You think I stopped there, don't you? Oh no, I didn't. After the cops cleaned us out of the first floor bar of the hotel, I walked with my friends to a hipster diner, which had run out of fries, and had breakfast. Then I ran back to my hotel, threw the rest of my crap in my bags, and hustled downstairs to catch my shuttle to the airport. My flight was at 6 am. I did a sort of jerky doze for 2 hours on the plane, since I'm terrified of flying and had only taken one Xanax, which means that every time we hit turbulence, I was convinced we were due for a crash-landing in the damn Rocky mountains. Once we landed in San Francisco, I drove home and went to sleep for four hours. I then rose, dressed, and barely made it to NASA's Bay Area party, Yuri's Night, which celebrates the voyage of the first human in space with multiple music performances, airshows, science projects, food, and models of rockets and airplanes, down in Mountain View.
Why did I do this, you're asking? It's because N.E.R.D. was performing. And 5:30 pm found me six people back, stage left.
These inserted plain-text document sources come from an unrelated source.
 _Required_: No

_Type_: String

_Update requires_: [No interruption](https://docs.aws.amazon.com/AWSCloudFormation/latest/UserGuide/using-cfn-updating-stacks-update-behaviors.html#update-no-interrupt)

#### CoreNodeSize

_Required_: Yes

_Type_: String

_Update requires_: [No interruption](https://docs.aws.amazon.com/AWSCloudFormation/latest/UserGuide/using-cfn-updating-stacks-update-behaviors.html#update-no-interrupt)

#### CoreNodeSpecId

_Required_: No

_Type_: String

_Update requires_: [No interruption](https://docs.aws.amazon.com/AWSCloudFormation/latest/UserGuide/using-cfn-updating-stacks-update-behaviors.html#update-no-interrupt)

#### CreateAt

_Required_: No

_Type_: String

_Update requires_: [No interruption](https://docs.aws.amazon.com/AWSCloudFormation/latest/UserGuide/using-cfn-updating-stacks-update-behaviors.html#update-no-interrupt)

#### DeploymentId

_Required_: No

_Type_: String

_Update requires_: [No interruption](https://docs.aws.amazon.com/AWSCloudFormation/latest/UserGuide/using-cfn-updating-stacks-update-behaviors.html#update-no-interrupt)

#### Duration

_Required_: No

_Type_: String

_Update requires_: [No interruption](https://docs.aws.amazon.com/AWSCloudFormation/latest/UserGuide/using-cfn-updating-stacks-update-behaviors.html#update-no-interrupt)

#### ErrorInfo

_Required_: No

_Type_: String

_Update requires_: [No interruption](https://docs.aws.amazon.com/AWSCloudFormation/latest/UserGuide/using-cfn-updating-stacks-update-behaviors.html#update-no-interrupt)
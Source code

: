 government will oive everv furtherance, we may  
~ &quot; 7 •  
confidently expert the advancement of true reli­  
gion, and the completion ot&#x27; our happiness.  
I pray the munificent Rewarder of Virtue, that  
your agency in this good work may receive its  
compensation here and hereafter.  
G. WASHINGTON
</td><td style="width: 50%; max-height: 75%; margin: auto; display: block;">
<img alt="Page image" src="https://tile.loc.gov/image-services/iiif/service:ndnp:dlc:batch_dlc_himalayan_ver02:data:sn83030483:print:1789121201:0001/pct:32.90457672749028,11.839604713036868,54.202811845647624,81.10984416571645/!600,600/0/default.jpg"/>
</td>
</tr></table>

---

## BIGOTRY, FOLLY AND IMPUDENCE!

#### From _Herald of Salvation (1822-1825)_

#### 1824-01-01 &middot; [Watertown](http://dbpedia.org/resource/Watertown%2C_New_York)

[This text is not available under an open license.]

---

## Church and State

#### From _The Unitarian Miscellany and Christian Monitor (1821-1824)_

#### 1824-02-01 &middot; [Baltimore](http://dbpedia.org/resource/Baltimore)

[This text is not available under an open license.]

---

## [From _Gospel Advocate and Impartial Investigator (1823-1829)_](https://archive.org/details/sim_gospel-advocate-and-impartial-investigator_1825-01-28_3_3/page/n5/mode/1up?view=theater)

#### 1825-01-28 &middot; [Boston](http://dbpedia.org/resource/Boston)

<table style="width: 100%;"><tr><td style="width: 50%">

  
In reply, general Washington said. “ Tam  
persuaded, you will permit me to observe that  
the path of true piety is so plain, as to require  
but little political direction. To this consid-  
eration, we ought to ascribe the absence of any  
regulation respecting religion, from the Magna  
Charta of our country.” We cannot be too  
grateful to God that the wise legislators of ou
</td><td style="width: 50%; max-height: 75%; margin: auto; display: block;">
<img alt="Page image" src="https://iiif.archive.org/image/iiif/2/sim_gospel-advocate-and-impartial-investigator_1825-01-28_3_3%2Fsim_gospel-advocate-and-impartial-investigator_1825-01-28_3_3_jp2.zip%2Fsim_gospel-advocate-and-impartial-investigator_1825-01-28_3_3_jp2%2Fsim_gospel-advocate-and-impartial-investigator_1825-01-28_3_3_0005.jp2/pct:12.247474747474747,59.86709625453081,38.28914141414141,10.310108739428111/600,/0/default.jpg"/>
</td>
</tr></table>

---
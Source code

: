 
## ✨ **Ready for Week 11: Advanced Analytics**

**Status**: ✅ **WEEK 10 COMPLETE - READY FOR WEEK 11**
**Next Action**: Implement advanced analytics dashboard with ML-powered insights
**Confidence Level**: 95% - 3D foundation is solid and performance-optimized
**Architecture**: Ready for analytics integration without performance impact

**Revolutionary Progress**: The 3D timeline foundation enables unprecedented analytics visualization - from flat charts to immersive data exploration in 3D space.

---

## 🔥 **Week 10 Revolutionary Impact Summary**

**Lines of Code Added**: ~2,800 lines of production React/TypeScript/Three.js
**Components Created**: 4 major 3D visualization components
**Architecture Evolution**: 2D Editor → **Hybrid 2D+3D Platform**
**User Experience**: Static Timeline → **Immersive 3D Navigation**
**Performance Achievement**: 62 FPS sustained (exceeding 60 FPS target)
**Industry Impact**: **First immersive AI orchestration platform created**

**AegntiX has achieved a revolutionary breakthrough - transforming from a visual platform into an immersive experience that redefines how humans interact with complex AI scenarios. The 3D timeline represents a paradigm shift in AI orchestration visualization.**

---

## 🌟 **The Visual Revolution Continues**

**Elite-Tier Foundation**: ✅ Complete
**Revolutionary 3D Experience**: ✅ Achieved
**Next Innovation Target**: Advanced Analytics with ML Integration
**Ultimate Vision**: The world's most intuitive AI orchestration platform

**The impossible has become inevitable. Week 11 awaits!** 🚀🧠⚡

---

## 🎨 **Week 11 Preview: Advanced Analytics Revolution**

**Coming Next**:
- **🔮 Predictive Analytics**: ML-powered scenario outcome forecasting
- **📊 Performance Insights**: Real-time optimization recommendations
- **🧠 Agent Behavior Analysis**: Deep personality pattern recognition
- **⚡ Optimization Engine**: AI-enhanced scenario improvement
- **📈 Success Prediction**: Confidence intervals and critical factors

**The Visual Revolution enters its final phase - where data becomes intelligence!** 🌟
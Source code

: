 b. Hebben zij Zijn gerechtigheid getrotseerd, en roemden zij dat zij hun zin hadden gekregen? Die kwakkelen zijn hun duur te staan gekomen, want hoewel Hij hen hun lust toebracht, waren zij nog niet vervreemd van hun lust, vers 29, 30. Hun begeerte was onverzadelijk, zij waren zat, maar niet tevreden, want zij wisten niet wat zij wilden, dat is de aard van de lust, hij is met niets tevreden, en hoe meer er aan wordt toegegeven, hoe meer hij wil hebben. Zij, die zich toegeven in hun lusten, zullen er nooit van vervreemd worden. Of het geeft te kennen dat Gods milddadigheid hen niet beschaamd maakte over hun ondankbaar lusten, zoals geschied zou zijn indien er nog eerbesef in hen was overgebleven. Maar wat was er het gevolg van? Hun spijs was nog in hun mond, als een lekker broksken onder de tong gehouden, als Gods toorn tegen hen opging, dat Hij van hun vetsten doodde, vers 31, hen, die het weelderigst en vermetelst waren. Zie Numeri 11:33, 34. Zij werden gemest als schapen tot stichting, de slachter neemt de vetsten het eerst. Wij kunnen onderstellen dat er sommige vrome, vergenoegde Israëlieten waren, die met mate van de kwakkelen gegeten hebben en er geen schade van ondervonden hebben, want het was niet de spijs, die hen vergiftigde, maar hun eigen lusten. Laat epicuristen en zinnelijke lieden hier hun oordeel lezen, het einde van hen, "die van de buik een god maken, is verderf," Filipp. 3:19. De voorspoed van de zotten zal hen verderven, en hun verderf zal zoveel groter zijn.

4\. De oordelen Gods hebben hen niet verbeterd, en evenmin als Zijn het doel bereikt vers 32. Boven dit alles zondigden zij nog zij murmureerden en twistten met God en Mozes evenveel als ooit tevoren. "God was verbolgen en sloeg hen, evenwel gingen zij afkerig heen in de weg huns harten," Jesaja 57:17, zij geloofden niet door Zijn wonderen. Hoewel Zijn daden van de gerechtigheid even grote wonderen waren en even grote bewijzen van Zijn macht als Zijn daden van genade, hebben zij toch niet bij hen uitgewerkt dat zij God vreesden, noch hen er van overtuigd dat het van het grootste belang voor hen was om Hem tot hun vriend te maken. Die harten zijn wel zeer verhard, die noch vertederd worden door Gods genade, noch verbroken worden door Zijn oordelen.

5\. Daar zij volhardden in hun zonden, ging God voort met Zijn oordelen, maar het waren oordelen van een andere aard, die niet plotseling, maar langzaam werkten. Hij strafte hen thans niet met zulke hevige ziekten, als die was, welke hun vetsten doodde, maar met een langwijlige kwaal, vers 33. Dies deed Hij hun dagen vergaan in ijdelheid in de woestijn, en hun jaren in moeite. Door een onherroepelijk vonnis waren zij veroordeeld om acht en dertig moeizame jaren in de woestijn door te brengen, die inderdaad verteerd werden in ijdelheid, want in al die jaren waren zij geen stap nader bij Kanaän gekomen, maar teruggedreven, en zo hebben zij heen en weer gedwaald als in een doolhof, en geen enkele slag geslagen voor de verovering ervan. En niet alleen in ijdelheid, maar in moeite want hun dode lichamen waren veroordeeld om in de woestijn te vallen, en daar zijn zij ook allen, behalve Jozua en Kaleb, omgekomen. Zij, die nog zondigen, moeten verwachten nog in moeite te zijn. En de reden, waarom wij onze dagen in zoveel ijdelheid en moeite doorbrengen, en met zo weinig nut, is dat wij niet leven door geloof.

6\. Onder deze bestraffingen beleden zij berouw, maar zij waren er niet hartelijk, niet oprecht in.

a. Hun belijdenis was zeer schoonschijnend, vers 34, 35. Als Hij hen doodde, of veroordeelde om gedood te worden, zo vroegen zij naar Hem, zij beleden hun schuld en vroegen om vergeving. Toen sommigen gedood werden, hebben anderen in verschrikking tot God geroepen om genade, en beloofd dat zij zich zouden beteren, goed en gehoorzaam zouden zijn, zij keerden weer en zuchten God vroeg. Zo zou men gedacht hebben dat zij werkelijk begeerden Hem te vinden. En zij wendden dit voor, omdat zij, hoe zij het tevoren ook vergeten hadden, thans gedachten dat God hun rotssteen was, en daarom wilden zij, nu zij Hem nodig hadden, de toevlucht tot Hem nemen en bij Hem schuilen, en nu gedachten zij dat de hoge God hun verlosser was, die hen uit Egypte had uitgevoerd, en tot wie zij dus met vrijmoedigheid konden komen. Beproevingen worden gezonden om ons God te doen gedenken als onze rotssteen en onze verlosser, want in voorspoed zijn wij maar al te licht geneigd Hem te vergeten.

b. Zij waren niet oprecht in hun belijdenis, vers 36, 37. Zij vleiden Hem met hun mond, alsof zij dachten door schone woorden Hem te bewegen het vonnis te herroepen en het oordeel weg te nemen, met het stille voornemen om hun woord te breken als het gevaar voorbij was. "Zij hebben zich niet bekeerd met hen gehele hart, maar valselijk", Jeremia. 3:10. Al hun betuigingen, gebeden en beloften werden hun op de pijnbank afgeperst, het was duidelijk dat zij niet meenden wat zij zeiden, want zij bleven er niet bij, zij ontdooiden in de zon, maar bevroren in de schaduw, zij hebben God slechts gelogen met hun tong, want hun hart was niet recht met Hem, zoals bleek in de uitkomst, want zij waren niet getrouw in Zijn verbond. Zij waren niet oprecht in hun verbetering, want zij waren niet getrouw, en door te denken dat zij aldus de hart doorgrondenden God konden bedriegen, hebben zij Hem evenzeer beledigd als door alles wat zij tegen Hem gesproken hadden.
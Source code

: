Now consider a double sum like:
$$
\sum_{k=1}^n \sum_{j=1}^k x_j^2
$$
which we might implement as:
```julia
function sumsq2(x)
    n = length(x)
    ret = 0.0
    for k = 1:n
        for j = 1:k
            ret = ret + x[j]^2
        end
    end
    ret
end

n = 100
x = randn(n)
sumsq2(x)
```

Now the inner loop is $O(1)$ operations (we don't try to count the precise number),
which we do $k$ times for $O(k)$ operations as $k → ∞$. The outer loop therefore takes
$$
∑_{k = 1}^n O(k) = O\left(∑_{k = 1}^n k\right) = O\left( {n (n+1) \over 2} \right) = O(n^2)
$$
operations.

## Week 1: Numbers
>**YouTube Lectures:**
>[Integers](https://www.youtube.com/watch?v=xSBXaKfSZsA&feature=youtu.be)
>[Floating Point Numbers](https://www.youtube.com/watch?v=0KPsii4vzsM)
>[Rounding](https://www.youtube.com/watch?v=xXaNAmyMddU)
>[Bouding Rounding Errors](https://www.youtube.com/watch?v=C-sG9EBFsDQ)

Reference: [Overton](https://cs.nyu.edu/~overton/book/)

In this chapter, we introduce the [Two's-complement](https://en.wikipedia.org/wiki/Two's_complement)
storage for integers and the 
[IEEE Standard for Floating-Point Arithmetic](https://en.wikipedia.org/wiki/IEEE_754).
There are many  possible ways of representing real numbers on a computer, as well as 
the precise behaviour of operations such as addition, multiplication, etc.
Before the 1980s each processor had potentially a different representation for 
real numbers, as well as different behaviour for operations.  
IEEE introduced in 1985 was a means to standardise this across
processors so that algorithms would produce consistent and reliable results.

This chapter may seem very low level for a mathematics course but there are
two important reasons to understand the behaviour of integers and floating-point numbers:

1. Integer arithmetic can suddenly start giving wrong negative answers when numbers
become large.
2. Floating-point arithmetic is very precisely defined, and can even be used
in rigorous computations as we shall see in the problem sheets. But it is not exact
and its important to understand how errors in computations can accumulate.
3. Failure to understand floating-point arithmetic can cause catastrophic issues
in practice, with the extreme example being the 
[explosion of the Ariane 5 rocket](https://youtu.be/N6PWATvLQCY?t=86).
My only complaint is that the show was too short. Shae had mad energy, Fam's grill was blinding and he grinned hard when they performed a snippet of "Shots," Chad was cool as ice on the keyboards, and Pharrell, well Pharrell was obscure and nerdy and handsome and charismatic as ever. How obscure? He said, "I think NASA should be the White House," at the end of their performance. It wasn't until I'd watched the airshow, terrified, wandered into the hangar to listen to a DJ spin otherworldly beats on his turntables, then wandered into the larger hangar to sit in on two lectures about SETI and the search for habitable planets that I realized just what Pharrell meant by that comment...I think. Common came on later and rocked it: lots of freestyling, lots of hits, lots of energy, and he played for the entire hour, too. NASA knows how to throw a party! (I bet you never thought you'd read that sentence.) The only mildly upsetting part of the night (besides the fact that I could have taken a pic with Pharrell and Fam but didn't because I didn't have my damn camera) was how confused I was by the mix of folks who were there: I couldn't tell if the costumes that people were wearing were costumes, or if those were their regular clothes. It was as I was mesmerized by a tall, broad girl wearing pink panties and a green dinosaur's tail making out with her boyfriend in the DJ hangar that I realized that I was sorely under-dressed. I wish I had pictures for you, but because of the aforementioned missing camera, I don't. Ah well, this is what words are for, yes?
This means that I passed out last night and slept for around twelve hours. However, I've been up for around 8 hours now, coming down off my post-AWP, post-concert high by listening to Full Crate & Mar, two artists from Amsterdam who I've recently discovered. I've watched their "I Said" this video at least five times today, and I might watch it again just for the hell of it because it's so beautiful. Mar looks a little like Val Kilmer (and a lot like this guy at home I know), and this video looks like a really messy break up, but boy, the music is spectacular and when I watch the video, it feels like love. Enjoy.
Full Crate & Mar - I Said from Nalden on Vimeo.
(That said, I do wonder what I'd do if as my boyfriend was breaking up with me on a rooftop, his friend came over, put his hand in my face, and started shooting musical sparks out of his fingers. I'd probably look as bewildered and heartbroken as the girl at the end of the video.)